En cualquier caso, por desgracia, no es la bondad moral lo que sirve de Guía a la buena vida. En la sociedad consumista mediática y volcada en lo único, con deseo de enriquecerse fácilmente, nada impide entregarse a las tentaciones de la buena vida y además dejar de hacerlo es visto como una señal de inteligencia escasa. No existe una tendencia natural a vivir de acuerdo con los valores Morales, no hay nada en el entorno que anime a hacerlo.

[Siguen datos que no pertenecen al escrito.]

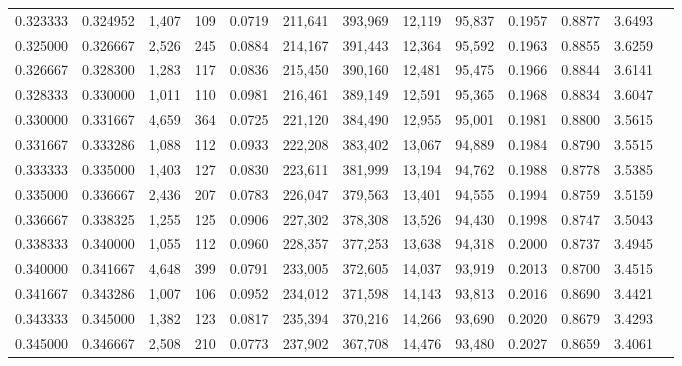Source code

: \begin{tabular}{rrrrrrrrrrrrr}
0.323333 & 0.324952 & 1,407 & 109 &                                     0.0719 & 211,641 & 393,969 &  12,119 &  95,837 & 0.1957 & 0.8877 & 3.6493 \\
0.325000 & 0.326667 & 2,526 & 245 &                                     0.0884 & 214,167 & 391,443 &  12,364 &  95,592 & 0.1963 & 0.8855 & 3.6259 \\
0.326667 & 0.328300 & 1,283 & 117 &                                     0.0836 & 215,450 & 390,160 &  12,481 &  95,475 & 0.1966 & 0.8844 & 3.6141 \\
0.328333 & 0.330000 & 1,011 & 110 &                                     0.0981 & 216,461 & 389,149 &  12,591 &  95,365 & 0.1968 & 0.8834 & 3.6047 \\
0.330000 & 0.331667 & 4,659 & 364 &                                     0.0725 & 221,120 & 384,490 &  12,955 &  95,001 & 0.1981 & 0.8800 & 3.5615 \\
0.331667 & 0.333286 & 1,088 & 112 &                                     0.0933 & 222,208 & 383,402 &  13,067 &  94,889 & 0.1984 & 0.8790 & 3.5515 \\
0.333333 & 0.335000 & 1,403 & 127 &                                     0.0830 & 223,611 & 381,999 &  13,194 &  94,762 & 0.1988 & 0.8778 & 3.5385 \\
0.335000 & 0.336667 & 2,436 & 207 &                                     0.0783 & 226,047 & 379,563 &  13,401 &  94,555 & 0.1994 & 0.8759 & 3.5159 \\
0.336667 & 0.338325 & 1,255 & 125 &                                     0.0906 & 227,302 & 378,308 &  13,526 &  94,430 & 0.1998 & 0.8747 & 3.5043 \\
0.338333 & 0.340000 & 1,055 & 112 &                                     0.0960 & 228,357 & 377,253 &  13,638 &  94,318 & 0.2000 & 0.8737 & 3.4945 \\
0.340000 & 0.341667 & 4,648 & 399 &                                     0.0791 & 233,005 & 372,605 &  14,037 &  93,919 & 0.2013 & 0.8700 & 3.4515 \\
0.341667 & 0.343286 & 1,007 & 106 &                                     0.0952 & 234,012 & 371,598 &  14,143 &  93,813 & 0.2016 & 0.8690 & 3.4421 \\
0.343333 & 0.345000 & 1,382 & 123 &                                     0.0817 & 235,394 & 370,216 &  14,266 &  93,690 & 0.2020 & 0.8679 & 3.4293 \\
0.345000 & 0.346667 & 2,508 & 210 &                                     0.0773 & 237,902 & 367,708 &  14,476 &  93,480 & 0.2027 & 0.8659 & 3.4061 \\

\end{tabular}
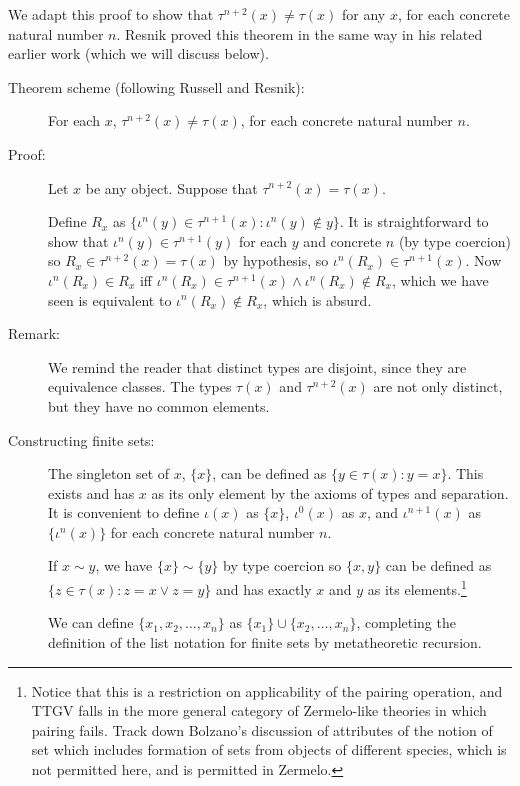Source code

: \documentclass[12pt]{article}
\begin{document}
We adapt this proof to show that $\tau^{n+2}(x) \neq \tau(x)$ for any $x$, for each concrete natural number $n$.  Resnik proved this theorem in the same way in his related earlier work (which we will discuss below).
\begin{description}
\item[Theorem scheme (following Russell and Resnik):]  For each $x$, $\tau^{n+2}(x) \neq \tau(x)$, for each concrete natural number $n$.

\item[Proof:]  Let $x$ be any object.  Suppose that $\tau^{n+2}(x)=\tau(x)$. 

Define $R_x$ as $\{\iota^n(y)\in \tau^{n+1}(x):\iota^n(y) \not\in y\}$.  It is straightforward to show that $\iota^n(y) \in \tau^{n+1}(y)$ for each $y$ and concrete $n$ (by type coercion) so $R_x \in \tau^{n+2}(x) = \tau(x)$ by hypothesis, so $\iota^n(R_x) \in \tau^{n+1}(x)$.    Now $\iota^n(R_x) \in R_x$ iff $\iota^n(R_x) \in \tau^{n+1}(x) \wedge \iota^n(R_x) \not\in R_x$, which we have seen is equivalent to $\iota^n(R_x) \not\in R_x$, which is absurd.

\item[Remark:]  We remind the reader that distinct types are disjoint, since they are equivalence classes.  The types $\tau(x)$ and $\tau^{n+2}(x)$ are not only distinct, but they have no common  elements.

\item[Constructing finite sets:]  The singleton set of $x$, $\{x\}$, can be defined as $\{y \in \tau(x):y=x\}$.  This exists and has $x$ as its only element by the axioms of types and separation.  It is convenient to define $\iota(x)$ as $\{x\}$, $\iota^0(x)$ as $x$,
and $\iota^{n+1}(x)$ as $\{\iota^n(x)\}$ for each concrete natural number $n$.

If $x \sim y$, we have $\{x\} \sim \{y\}$ by type coercion so $\{x,y\}$ can be defined
as $\{z \in \tau(x):z =x \vee z=y\}$ and has exactly $x$ and $y$ as its elements.\footnote{Notice that this is a restriction on applicability of the pairing operation, and TTGV falls in the more general category of Zermelo-like theories in which pairing fails. Track down Bolzano's discussion of attributes of the notion of set which includes formation of sets from objects of different species, which is not permitted here, and is permitted in Zermelo.}

We can define $\{x_1,x_2,\ldots,x_n\}$ as $\{x_1\} \cup \{x_2,\ldots,x_n\}$, completing the definition of the list notation for finite sets by metatheoretic recursion.


\end{description}
\end{document}
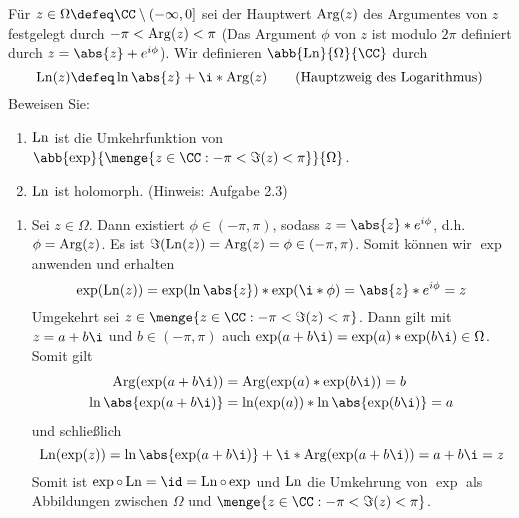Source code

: \begin{exercisePage}
	
	
	
	\begin{task}
		Für $z \in \Omega \defeq \CC \setminus (-\infty, 0]$ sei der Hauptwert $\operatorname{Arg}(z)$ des Argumentes von $z$ festgelegt durch $- \pi < \operatorname{Arg}(z) < \pi$ (Das Argument $\phi$ von $z$ ist modulo $2\pi$ definiert durch $z = \abs{z} + e^{i\phi}$). Wir definieren $\abb{\Ln}{\Omega}{\CC}$ durch
		\begin{equation}
			\Ln(z) \defeq \ln\abs{z} + \i * \Arg(z) \tag{Hauptzweig des Logarithmus}
		\end{equation}
		Beweisen Sie:
		\begin{enumerate}
			\item $\operatorname{Ln}$ ist die Umkehrfunktion von $\abb{\exp}{\menge{z \in \CC : - \pi < \Im(z) < \pi}}{\Omega}$.
			\item $\operatorname{Ln}$ ist holomorph. (Hinweis: Aufgabe 2.3)
		\end{enumerate}
	\end{task}

	\begin{enumerate}[label=(zu \alph*), leftmargin=*]
		\item Sei $z \in \Omega$. Dann existiert $\phi \in (-\pi,\pi)$, sodass $z = \abs{z} * e^{i\phi}$, d.h. $\phi = \operatorname{Arg}(z)$. Es ist $\Im(\operatorname{Ln}(z)) = \operatorname{Arg}(z) = \phi \in (-\pi, \pi)$. Somit können wir $\exp$ anwenden und erhalten
		\begin{equation*}
			\exp(\Ln(z)) = \exp(\ln \abs{z}) * \exp(\i * \phi) = \abs{z} * e^{i \phi} = z
		\end{equation*} 
		Umgekehrt sei $z \in \menge{z \in \CC : -\pi < \Im(z) < \pi}$. Dann gilt mit $z = a + b \i$ und $b \in (-\pi, \pi)$ auch $\exp(a + b \i) = \exp(a) * \exp(b \i) \in \Omega$. Somit gilt
		\begin{equation*}
			\begin{aligned}
				\Arg(\exp(a + b \i)) &= \Arg( \exp(a) * \exp(b \i) ) = b \\
				\ln \abs{\exp(a + b \i)} &= \ln(\exp(a)) * \ln \abs{\exp(b \i)} = a
			\end{aligned}
		\end{equation*}
		und schließlich
		\begin{equation*}
			\Ln(\exp(z)) = \ln \abs{\exp(a + b \i)} + \i * \Arg(\exp(a + b \i)) = a + b \i = z
		\end{equation*}
		Somit ist $\exp \circ \Ln = \id = \Ln \circ \exp$ und $\operatorname{Ln}$ die Umkehrung von $\exp$ als Abbildungen zwischen $\Omega$ und $\menge{z \in \CC : - \pi < \Im(z) < \pi}$.
		

\end{enumerate}
\end{exercisePage}
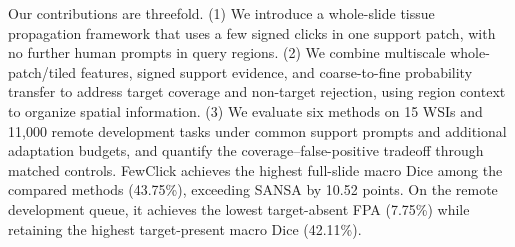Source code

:Our contributions are threefold. (1) We introduce a whole-slide tissue propagation framework that uses a few signed clicks in one support patch, with no further human prompts in query regions. (2) We combine multiscale whole-patch/tiled features, signed support evidence, and coarse-to-fine probability transfer to address target coverage and non-target rejection, using region context to organize spatial information. (3) We evaluate six methods on 15 WSIs and 11,000 remote development tasks under common support prompts and additional adaptation budgets, and quantify the coverage--false-positive tradeoff through matched controls. FewClick achieves the highest full-slide macro Dice among the compared methods (43.75\%), exceeding SANSA by 10.52 points. On the remote development queue, it achieves the lowest target-absent FPA (7.75\%) while retaining the highest target-present macro Dice (42.11\%).
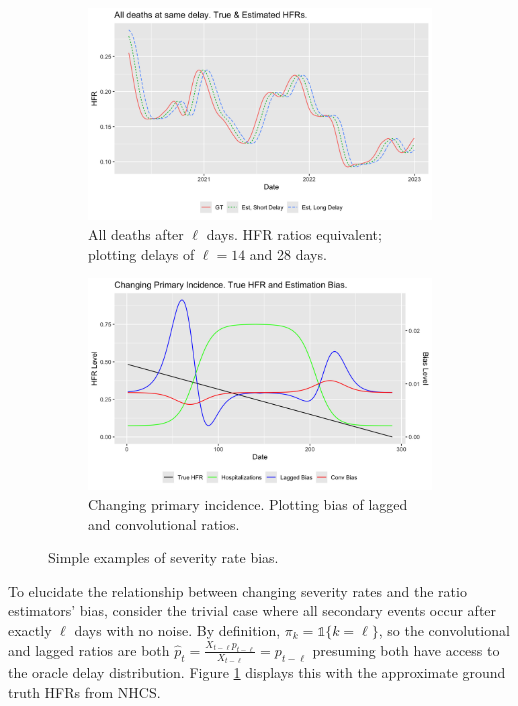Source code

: \documentclass{article}
\begin{document}
\begin{figure}
     \centering
     \begin{subfigure}[b]{0.45\linewidth}
         \centering
         \includegraphics[width=\linewidth]{Figs/sim_onehot.png}
         \caption{All deaths after $\ell$ days. HFR ratios equivalent; plotting delays of $\ell=14$ and 28 days.}
         \label{fig:onehot}
     \end{subfigure}
     \hfill
     \begin{subfigure}[b]{0.45\linewidth}
         \centering
         \includegraphics[width=\linewidth]{Figs/sim_chging_primary.png}
         \caption{Changing primary incidence. Plotting bias of lagged and convolutional ratios.}
         \label{fig:chging_primary}
     \end{subfigure}
        \caption{Simple examples of severity rate bias.}
        \label{fig:bias_ex}
\end{figure}


To elucidate the relationship between changing severity rates and the ratio estimators' bias, consider the trivial case where all secondary events occur after exactly $\ell$ days with no noise. By definition, $\pi_k = \mathds{1}\{k=\ell\}$, so the convolutional and lagged ratios are both $\hat{p}_t = \frac{X_{t-\ell}p_{t-\ell}}{X_{t-\ell}} = p_{t-\ell}$ presuming both have access to the oracle delay distribution. Figure \ref{fig:onehot} displays this with the approximate ground truth HFRs from NHCS. 
\end{document}
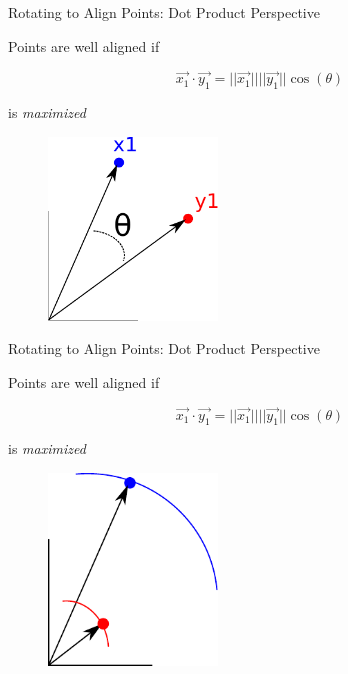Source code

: \documentclass{beamer}
\begin{document}
\begin{frame}{Rotating to Align Points: Dot Product Perspective}

Points are well aligned if 

\[ \vec{x_1} \cdot \vec{y_1} = ||\vec{x_1}|| ||\vec{y_1}|| \cos(\theta) \]

is {\em maximized}

\begin{figure}[t]
	\centering
    \includegraphics[width=0.4\textwidth]{PointsAlign.pdf}
\end{figure}

\end{frame}



\begin{frame}{Rotating to Align Points: Dot Product Perspective}

Points are well aligned if 

\[ \vec{x_1} \cdot \vec{y_1} = ||\vec{x_1}|| ||\vec{y_1}|| \cos(\theta) \]

is {\em maximized}

\begin{figure}[t]
	\centering
    \includegraphics[width=0.4\textwidth]{PointsAlignArc.pdf}
\end{figure}

\end{frame}
\end{document}
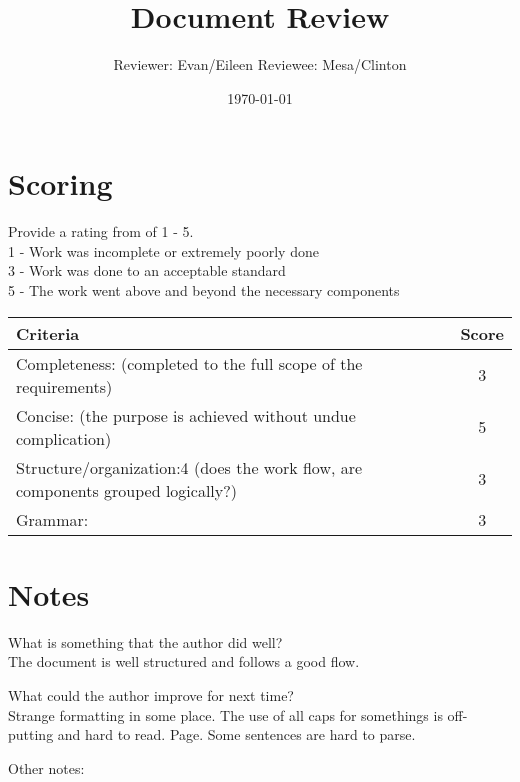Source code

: \documentclass{article}
\title{Document Review}
\author{Reviewer: Evan/Eileen Reviewee: Mesa/Clinton }
\date{\today}
\begin{document}
\maketitle

\section{Scoring}
    Provide a rating from of 1 - 5. \\
    1 - Work was incomplete or extremely poorly done\\
    3 - Work was done to an acceptable standard\\
    5 - The work went above and beyond the necessary components\\

\begin{tabular}{|l|c|}
	\hline
	Criteria & Score\\
	\hline
    Completeness:
    (completed to the full scope of the requirements) & 3\\
	\hline
    Concise:
    (the purpose is achieved without undue complication) & 5 \\
	\hline
    Structure/organization:4
    (does the work flow, are components grouped logically?) &  3\\
    \hline
    Grammar: & 3 \\
    \hline
\end{tabular}

\section{Notes}
    
    What is something that the author did well?\\
    The document is well structured and follows a good flow.
    
    What could the author improve for next time?\\
    Strange formatting in some place.  The use of all caps for somethings is off-putting and hard to read. Page. Some sentences are hard to parse.
    
    Other notes:\\
\end{document}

Todo lo contrario.
Quien busca la experiencia en todo lo que hace es discreto y educado, es una excepción en medio del páramo moral en el que abundan individuos que roban, qué mienten, que incumple los compromisos, que maltratan a los extraños, y que no conocen otra motivación que la del egoísmo.
Elegir los valores éticos cómo la brújula de nuestras vidas supone un esfuerzo sin recompensa. Por ello, algunos filósofos han preferido separar la felicidad de la virtud o de la vida buena . Si la felicidad es indisociable del placer y el aprendizaje ético no es precisamente placentero es que estamos hablando de cosas distintas al vincular la felicidad y la vida buena.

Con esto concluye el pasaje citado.